The most common complaints about reverse mortgages.

The most common complaints about reverse mortgages

Reverse mortgages are complex financial products with many rules and moving parts. As such, they are the source of many complaints from those who were either misinformed or misunderstood the provisions of the contract.

In a report titled “Snapshot of Reverse Mortgage Complaints,” the Consumer Financial Protection Bureau (CFPB) revealed the most common complaints by reverse mortgage borrowers between December 2011 and December 2014.

According to the report, most complaints fell in one of two categories. First, many consumer complaints about reverse mortgages “indicate confusion and frustration over the terms and requirements of reverse mortgages.” Second, many borrowers have problems with loan servicing.

These were the most common complaints listed in the report:

Consumers are unable to refinance

Many homeowners have expressed frustration over the inability to refinance their existing reverse mortgage. The reason this becomes difficult is that the original reverse mortgage has stripped a large chunk of the home’s equity, leaving insufficient equity to fund a second reverse mortgage. After all, when refinancing a reverse mortgage, proceeds from the second loan have to repay the loan balance on the first loan.

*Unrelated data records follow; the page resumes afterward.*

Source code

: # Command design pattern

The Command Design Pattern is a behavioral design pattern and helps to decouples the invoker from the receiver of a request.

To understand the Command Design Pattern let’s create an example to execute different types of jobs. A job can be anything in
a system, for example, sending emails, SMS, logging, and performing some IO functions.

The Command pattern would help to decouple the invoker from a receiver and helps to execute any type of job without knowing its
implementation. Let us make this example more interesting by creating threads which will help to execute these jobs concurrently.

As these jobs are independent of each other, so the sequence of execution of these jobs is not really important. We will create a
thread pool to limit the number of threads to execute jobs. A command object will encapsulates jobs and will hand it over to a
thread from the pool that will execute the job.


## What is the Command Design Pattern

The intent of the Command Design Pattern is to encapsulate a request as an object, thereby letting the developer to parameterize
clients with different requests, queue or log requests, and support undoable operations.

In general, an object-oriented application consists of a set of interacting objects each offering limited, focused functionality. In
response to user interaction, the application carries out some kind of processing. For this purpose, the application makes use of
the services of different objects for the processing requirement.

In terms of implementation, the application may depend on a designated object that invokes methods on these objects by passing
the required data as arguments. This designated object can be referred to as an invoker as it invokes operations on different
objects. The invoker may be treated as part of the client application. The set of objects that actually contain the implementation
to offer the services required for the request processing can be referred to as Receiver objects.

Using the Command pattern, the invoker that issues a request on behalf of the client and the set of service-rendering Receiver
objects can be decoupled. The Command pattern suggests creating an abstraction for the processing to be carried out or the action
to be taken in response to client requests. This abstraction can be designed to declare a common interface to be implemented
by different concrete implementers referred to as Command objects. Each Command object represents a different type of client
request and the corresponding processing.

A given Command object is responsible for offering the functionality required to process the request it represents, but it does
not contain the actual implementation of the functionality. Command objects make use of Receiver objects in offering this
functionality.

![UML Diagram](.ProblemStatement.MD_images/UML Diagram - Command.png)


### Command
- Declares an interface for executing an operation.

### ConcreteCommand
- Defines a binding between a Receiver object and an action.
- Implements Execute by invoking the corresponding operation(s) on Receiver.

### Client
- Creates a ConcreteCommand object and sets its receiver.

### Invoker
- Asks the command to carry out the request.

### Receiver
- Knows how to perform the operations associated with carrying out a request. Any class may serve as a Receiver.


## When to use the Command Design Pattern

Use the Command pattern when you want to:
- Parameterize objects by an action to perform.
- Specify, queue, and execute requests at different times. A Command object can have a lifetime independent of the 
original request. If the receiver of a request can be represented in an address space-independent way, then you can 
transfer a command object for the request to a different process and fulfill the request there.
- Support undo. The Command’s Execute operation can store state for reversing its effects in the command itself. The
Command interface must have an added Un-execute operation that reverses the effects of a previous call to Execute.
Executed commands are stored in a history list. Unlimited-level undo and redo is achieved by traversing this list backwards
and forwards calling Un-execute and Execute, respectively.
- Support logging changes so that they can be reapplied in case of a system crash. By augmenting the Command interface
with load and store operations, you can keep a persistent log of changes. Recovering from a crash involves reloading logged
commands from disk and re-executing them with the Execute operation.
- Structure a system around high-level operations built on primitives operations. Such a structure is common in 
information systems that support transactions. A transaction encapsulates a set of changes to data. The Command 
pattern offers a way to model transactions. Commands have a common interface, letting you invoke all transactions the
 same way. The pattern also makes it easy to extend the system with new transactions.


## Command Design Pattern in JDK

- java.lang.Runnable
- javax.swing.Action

This most likely happens if the borrower took out a large lump sum from the reverse mortgage principal limit. This will be exacerbated if the home itself hasn’t appreciated in value much since obtaining the original reverse mortgage.

On the other hand, if the borrower established a line of credit and had not accessed much of that credit line, or opted for monthly payments, then there is likely sufficient equity in the home to fund a reverse mortgage refinance.

Consumers are unable to change terms of the loan

Many homeowners contend that the variable interest rate is too high and want the ability to change it. Others believed they would be able to add borrowers to the loan after it closed or assign it to a family member. None of these changes have ever been allowed on federally insured reverse mortgages, indicating misunderstanding, miscommunication or misrepresentation during the application and closing process.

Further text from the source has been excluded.